> **Problem description**:
Report back each line of the records that contains the string "https".

====== Source data

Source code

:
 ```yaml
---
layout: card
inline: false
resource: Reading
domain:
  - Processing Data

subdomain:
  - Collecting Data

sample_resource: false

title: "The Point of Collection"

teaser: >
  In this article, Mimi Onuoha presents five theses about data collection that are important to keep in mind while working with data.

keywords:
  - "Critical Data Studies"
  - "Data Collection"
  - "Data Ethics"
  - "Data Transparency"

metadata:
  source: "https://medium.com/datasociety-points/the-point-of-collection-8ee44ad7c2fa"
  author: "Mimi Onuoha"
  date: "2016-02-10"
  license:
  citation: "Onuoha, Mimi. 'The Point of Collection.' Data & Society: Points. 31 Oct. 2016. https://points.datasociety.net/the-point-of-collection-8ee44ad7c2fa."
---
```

============

> **Response box**:
  source: "https://medium.com/datasociety-points/the-point-of-collection-8ee44ad7c2fa"
  citation: "Onuoha, Mimi. 'The Point of Collection.' Data & Society: Points. 31 Oct. 2016. https://points.datasociety.net/the-point-of-collection-8ee44ad7c2fa."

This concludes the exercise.